-- TASK ITEM --
Sift the material for lines containing "help", and return them.

╭─ DATA

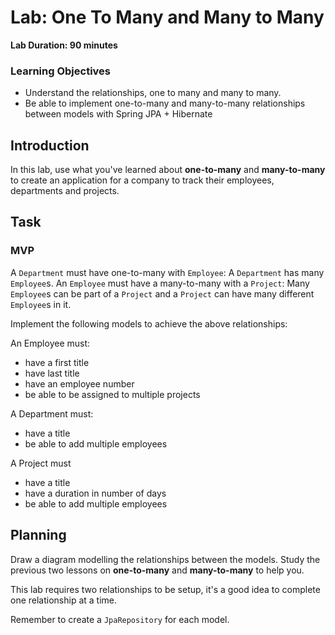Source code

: # Lab: One To Many and Many to Many

**Lab Duration: 90 minutes**

### Learning Objectives

- Understand the relationships, one to many and many to many.
- Be able to implement one-to-many and many-to-many relationships between models with Spring JPA + Hibernate

## Introduction

In this lab, use what you've learned about **one-to-many** and **many-to-many** to create an application for a company to track their employees, departments and projects.

## Task

### MVP

A `Department` must have one-to-many with `Employee`: A `Department` has many `Employee`s. An `Employee` must have a many-to-many with a `Project`: Many `Employee`s can be part of a `Project` and a `Project` can have many different `Employee`s in it.

Implement the following models to achieve the above relationships:

An Employee must:

- have a first title
- have last title
- have an employee number
- be able to be assigned to multiple projects

A Department must:

- have a title
- be able to add multiple employees

A Project must

- have a title
- have a duration in number of days
- be able to add multiple employees


## Planning

Draw a diagram modelling the relationships between the models. Study the previous two lessons on **one-to-many** and **many-to-many** to help you.

This lab requires two relationships to be setup, it's a good idea to complete one relationship at a time.

Remember to create a `JpaRepository` for each model.
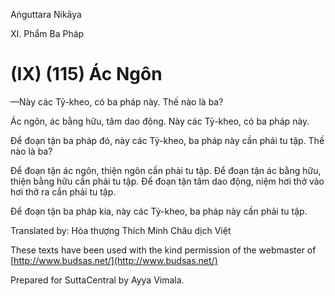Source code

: Aṅguttara Nikāya

XI. Phẩm Ba Pháp

# (IX) (115) Ác Ngôn

—Này các Tỷ-kheo, có ba pháp này. Thế nào là ba?

Ác ngôn, ác bằng hữu, tâm dao động. Này các Tỷ-kheo, có ba pháp này.

Ðể đoạn tận ba pháp đó, này các Tỷ-kheo, ba pháp này cần phải tu tập. Thế nào là ba?

Ðể đoạn tận ác ngôn, thiện ngôn cần phải tu tập. Để đoạn tận ác bằng hữu, thiện bằng hữu cần phải tu tập. Ðể đoạn tận tâm dao động, niệm hơi thở vào hơi thở ra cần phải tu tập.

Ðể đoạn tận ba pháp kia, này các Tỷ-kheo, ba pháp này cần phải tu tập.

Translated by: Hòa thượng Thích Minh Châu dịch Việt

These texts have been used with the kind permission of the webmaster of [http://www.budsas.net/](http://www.budsas.net/)

Prepared for SuttaCentral by Ayya Vimala.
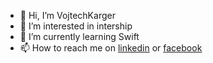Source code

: - 👋 Hi, I’m VojtechKarger
- 👀 I’m interested in intership
- 🌱 I’m currently learning Swift
- 📫 How to reach me on [linkedin](https://www.linkedin.com/in/vojtěch-karger-3972b4213/) or [facebook](https://www.facebook.com/vojtech.karger/)

<!---
VojtechKarger/VojtechKarger is a ✨ special ✨ repository because its `README.md` (this file) appears on your GitHub profile.
You can click the Preview link to take a look at your changes.
--->
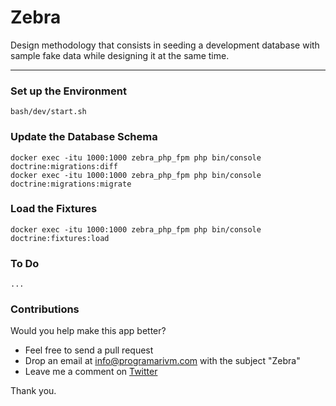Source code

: # Zebra

Design methodology that consists in seeding a development database with sample fake data while designing it at the same time.

---

### Set up the Environment

    bash/dev/start.sh

### Update the Database Schema

    docker exec -itu 1000:1000 zebra_php_fpm php bin/console doctrine:migrations:diff
    docker exec -itu 1000:1000 zebra_php_fpm php bin/console doctrine:migrations:migrate

### Load the Fixtures

    docker exec -itu 1000:1000 zebra_php_fpm php bin/console doctrine:fixtures:load

### To Do

    ...

### Contributions

Would you help make this app better?

- Feel free to send a pull request
- Drop an email at info@programarivm.com with the subject "Zebra"
- Leave me a comment on [Twitter](https://twitter.com/programarivm)

Thank you.
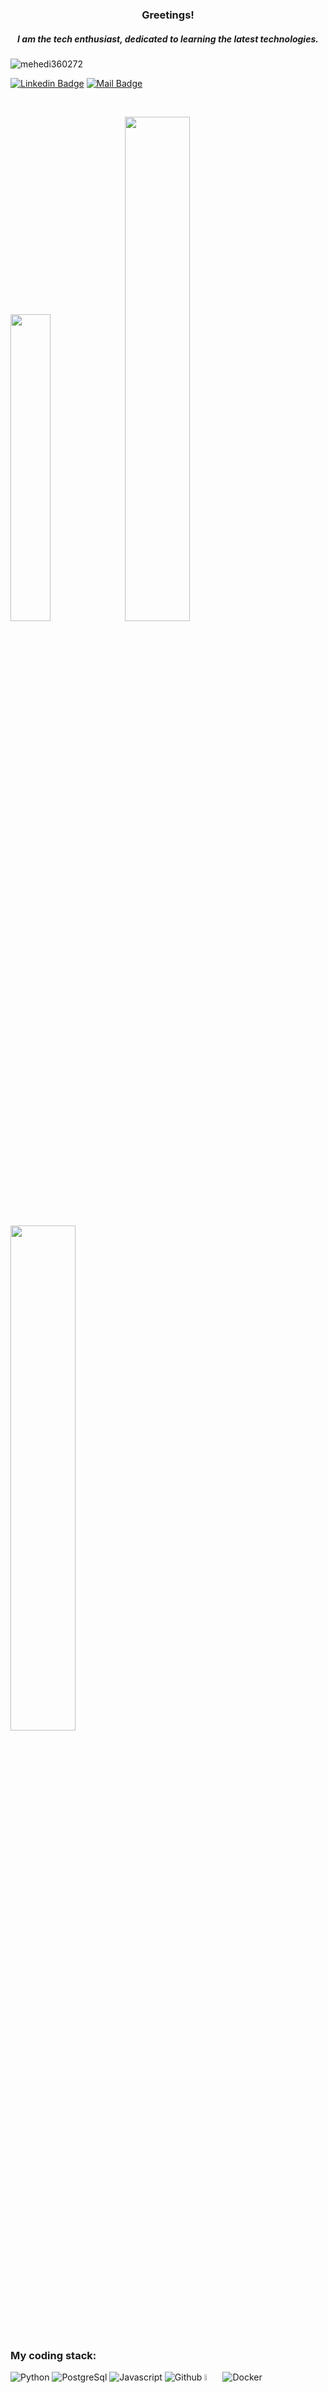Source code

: <h3 align="center">Greetings!</h3>
<h5 align="center">I am the tech enthusiast, dedicated to learning the latest technologies.</h5>
<p align="center">

<p align="left"> <img src="https://komarev.com/ghpvc/?username=mehedi360272&label=Profile%20views&color=0e75b6&style=flat" alt="mehedi360272" /> </p>

[![Linkedin Badge](https://img.shields.io/badge/LinkedIn-0077B5?style=for-the-badge&logo=linkedin&logoColor=white)](https://linkedin.com/in/khondokar-md-mehedi-hasan-7159341b2) 
[![Mail Badge](https://img.shields.io/badge/Gmail-D14836?style=for-the-badge&logo=gmail&logoColor=white)](mailto:mehedi360272@gmail.com)

<br/>

<p align="left">
  <img width="35.5%" src="https://github-readme-stats.vercel.app/api/top-langs/?username=mehedi360272&layout=compact"/>
  <img width="45.5%" src="https://github-readme-stats.vercel.app/api?username=mehedi360272&show_icons=true&count_private=true&hide_border=true" />
  <img width="45.5%" src="https://github-readme-streak-stats.herokuapp.com?user=mehedi360272&date_format=M%20j%5B%2C%20Y%5D)]" />
</p>

<h3>My coding stack: </h3>
<p>
  <img alt="Python" src="https://img.icons8.com/color/48/000000/python.png" />
  <img alt="PostgreSql" src="https://img.icons8.com/color/48/000000/postgreesql.png" /> 
  <img alt="Javascript" src="https://img.icons8.com/color/50/000000/javascript.png" /> 
  <img alt="Github" src="https://img.icons8.com/doodle/48/000000/github.png" /> 
  <img alt="Odoo" src="https://github.com/satishprajapati1/satishprajapati1/assets/102359970/1911c4d4-c33d-496f-8610-26c74f001a37" width="5%"/>
  <img alt="Docker" src="https://img.icons8.com/color/48/000000/docker-container.png" />

  </br>
</p>

![GitHub repo size](https://img.shields.io/github/repo-size/mehedi360272/university_club_management_portal_odoo_v16?style=plastic)
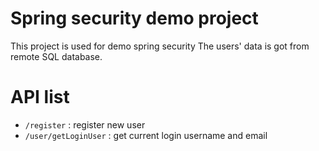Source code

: # Spring security demo project
This project is used for demo spring security
The users' data is got from remote SQL database.

# API list
- `/register` : register new user
- `/user/getLoginUser` : get current login username and email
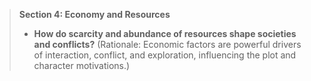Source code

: >**Section 4: Economy and Resources**
>- **How do scarcity and abundance of resources shape societies and conflicts?** (Rationale: Economic factors are powerful drivers of interaction, conflict, and exploration, influencing the plot and character motivations.)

╰─

-- FINISHED TASK --
Draw a diagram modelling the relationships between the models. Study the previous two lessons on **one-to-many** and **many-to-many** to help you.
Would you help make this app better?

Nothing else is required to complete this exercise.